Vida przeniosła spojrzenie na ścianę, a Heris była nieco zaskoczona, że farba na niej nie zaczęła skwierczeć.
– Zdaję sobie sprawę, że na początku moje niezadowolenie z porucznik Suizy było nieuzasadnione. Gdyby ta rozmowa dotyczyła jakiejś obcej osoby, musiałabym uznać, że chodzi o stetryczałego starego admirała, który powinien zwolnić miejsce na szczycie dla błyskotliwych młodych oficerów. – Znów spojrzała na Heris. – Ale niezależnie od tego, co myślisz, nie jestem zniedołężniała. Zadałam sobie trud poddawania się regularnym badaniom, i moje odruchy, zdolności poznawcze i umiejętność oceny sytuacji są takie, jakie powinny być.

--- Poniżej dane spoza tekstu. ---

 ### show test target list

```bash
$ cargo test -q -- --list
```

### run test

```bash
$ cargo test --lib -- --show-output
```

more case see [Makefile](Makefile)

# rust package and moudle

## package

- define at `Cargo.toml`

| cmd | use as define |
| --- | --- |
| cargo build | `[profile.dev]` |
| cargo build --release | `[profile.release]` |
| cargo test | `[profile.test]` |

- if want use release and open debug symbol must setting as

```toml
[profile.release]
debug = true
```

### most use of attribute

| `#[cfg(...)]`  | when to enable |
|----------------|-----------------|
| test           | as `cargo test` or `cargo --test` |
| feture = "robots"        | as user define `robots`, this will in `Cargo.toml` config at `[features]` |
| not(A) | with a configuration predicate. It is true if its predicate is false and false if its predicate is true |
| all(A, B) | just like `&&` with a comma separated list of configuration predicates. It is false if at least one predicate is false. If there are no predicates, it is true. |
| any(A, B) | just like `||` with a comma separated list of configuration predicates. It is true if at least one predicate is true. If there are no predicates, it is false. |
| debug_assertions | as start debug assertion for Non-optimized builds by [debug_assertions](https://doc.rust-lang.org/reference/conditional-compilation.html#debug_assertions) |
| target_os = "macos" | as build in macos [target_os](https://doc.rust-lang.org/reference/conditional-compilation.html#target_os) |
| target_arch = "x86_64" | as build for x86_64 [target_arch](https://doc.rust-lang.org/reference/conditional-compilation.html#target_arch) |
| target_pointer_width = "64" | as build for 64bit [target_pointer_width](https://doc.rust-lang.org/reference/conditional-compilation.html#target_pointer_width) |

– Ale nikt nie wie, jak na zdolność oceny sytuacji, w szczególności na analizę strat i zysków, może wpływać świadomość nieśmiertelności.
– Nieśmiertelność! Odmładzanie to tylko... – Vida zamyśliła się na chwilę. – Nigdy nie myślałam o tym w ten sposób.
– Planowanie długoterminowe – powiedziała Heris – do pewnego momentu jest bardzo cenne. Sądzę, że w moim przypadku operowałaś skalą czasową wybiegającą poza moje zdolności rozumienia... i nie przejmowałaś się skutkami ubocznymi.
– Rozumiem. – Vida splotła palce. – Przypuszczam, że mogło tak być. Od tamtej pory tyle się wydarzyło, że jest mi trudno dokładnie sobie przypomnieć, jakimi kierowałam się motywami. Ale masz rację, nie przejmowałam się tym, co się działo z twoimi ludźmi.
– U wielu Odmłodzeńców – zarówno wojskowych, jak i cywilnych – widzę jakby oderwanie się od rzeczywistości. Traktują tych, którzy nie są odmłodzeni, jak efemerydy bez znaczenia, chyba że wtrącą się w czyjeś plany, a wtedy można ich spisać na straty.
Vida zmarszczyła brwi.
– Nie wydaje mi się, żebym tak na nich patrzyła, ale... rozumiem, że to może tak wyglądać.
– Liczą się skutki, a nie intencje – rzuciła odruchowo Heris. Zmarszczki na twarzy Vidy pogłębiły się.
– Wiesz, że wnioskowanie o intencjach na podstawie skutków jest niebezpieczne.
– Ale jeśli tego nie robimy, to także jest niebezpieczne. Ale to bezcelowa szermierka słowna, a ja chciałabym się tylko dowiedzieć, czy poddasz ponownej analizie swoje stanowisko wobec Suizy i uznasz, że jest dla nas cennym nabytkiem.
– Ignorując długofalowe spojrzenie?
– Nie, ale zrewiduj priorytety. Mamy w tej chwili do czynienia z buntem i mamy zewnętrznych wrogów. Potrzeba nam każdego dobrego żołnierza, a ona właśnie jest świetnym oficerem.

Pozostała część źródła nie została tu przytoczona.